Pericyte pannexin1 controls hippocampal capillary diameter and recognition memory

Abstract In the brain-blood-barrier, contractile pericytes fine-tune the capillary resistance and blood supply to meet neuro-metabolic demands; molecular players governing these functions remain undefined. The protein subunit pannexin1 (Panx1), assembles into transmembrane large-pore hemichannels (Panx1HCs) mediating the release of ATP, a regulator of pericyte contractility and capillary resistance. Until now, the expression and role of pericyte Panx1 in brain physiology were unknown. Here, we report that cerebral pericytes express functional Panx1HCs.
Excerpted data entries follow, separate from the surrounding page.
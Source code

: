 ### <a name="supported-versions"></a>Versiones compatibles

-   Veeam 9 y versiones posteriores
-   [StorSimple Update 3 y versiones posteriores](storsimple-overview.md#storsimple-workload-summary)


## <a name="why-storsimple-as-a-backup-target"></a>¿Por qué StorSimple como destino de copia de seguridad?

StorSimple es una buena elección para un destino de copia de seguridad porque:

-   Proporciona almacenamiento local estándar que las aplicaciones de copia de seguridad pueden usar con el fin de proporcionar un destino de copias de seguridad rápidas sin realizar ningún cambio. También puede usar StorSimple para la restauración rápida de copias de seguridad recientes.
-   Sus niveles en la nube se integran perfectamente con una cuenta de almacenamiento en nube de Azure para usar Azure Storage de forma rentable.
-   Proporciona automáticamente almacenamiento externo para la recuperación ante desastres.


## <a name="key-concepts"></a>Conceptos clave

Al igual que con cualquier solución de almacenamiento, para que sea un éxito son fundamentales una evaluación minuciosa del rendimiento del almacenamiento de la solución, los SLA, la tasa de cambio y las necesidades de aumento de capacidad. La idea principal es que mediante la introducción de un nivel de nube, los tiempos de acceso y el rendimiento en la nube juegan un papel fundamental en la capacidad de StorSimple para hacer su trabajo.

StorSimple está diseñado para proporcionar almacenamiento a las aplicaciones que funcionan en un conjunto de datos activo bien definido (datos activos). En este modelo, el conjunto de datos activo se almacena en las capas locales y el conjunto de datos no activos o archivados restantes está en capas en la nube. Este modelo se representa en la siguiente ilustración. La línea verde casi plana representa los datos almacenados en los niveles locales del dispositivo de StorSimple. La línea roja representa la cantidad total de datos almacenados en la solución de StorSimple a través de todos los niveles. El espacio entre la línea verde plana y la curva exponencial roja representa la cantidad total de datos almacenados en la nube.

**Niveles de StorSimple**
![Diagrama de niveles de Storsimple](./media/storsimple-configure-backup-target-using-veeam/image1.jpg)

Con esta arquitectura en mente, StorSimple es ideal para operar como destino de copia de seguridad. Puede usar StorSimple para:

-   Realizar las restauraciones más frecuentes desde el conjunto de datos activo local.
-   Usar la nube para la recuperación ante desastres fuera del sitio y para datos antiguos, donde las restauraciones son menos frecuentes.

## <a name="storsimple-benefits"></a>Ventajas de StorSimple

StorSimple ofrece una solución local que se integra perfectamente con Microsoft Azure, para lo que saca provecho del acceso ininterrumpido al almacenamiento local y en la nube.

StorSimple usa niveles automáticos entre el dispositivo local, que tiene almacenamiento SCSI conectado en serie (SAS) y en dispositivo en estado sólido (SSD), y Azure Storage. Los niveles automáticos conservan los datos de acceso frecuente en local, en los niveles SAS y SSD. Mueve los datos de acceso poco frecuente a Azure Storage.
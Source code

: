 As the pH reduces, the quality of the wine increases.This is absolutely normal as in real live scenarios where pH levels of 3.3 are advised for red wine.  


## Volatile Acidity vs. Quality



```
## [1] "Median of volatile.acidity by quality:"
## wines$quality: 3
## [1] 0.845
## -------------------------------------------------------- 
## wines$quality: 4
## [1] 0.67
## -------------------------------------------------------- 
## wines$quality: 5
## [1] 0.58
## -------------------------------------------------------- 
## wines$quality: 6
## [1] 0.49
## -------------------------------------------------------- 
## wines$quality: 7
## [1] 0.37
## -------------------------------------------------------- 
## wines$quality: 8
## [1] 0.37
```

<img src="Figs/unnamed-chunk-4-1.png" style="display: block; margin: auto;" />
Pericyte-specific Panx1 is required for recognition memory and hippocampal capillary dilation induced by pharmacological activation of glutamatergic synaptic transmission, which underlies functional hyperaemia. Mechanistically, pericyte Panx1 is modulated by glutamatergic NMDA/AMPA and purinergic P2X7/P2Y6 receptors and controls ATP release influencing pericyte Ca2+ and hippocampal capillary diameter dynamics. Our study unveils pericyte Panx1 as a novel physiological regulator of cerebral capillary resistance, crucial for sustaining higher brain functions and a potential therapeutic target for cognitive disorders associated with cerebrovascular diseases.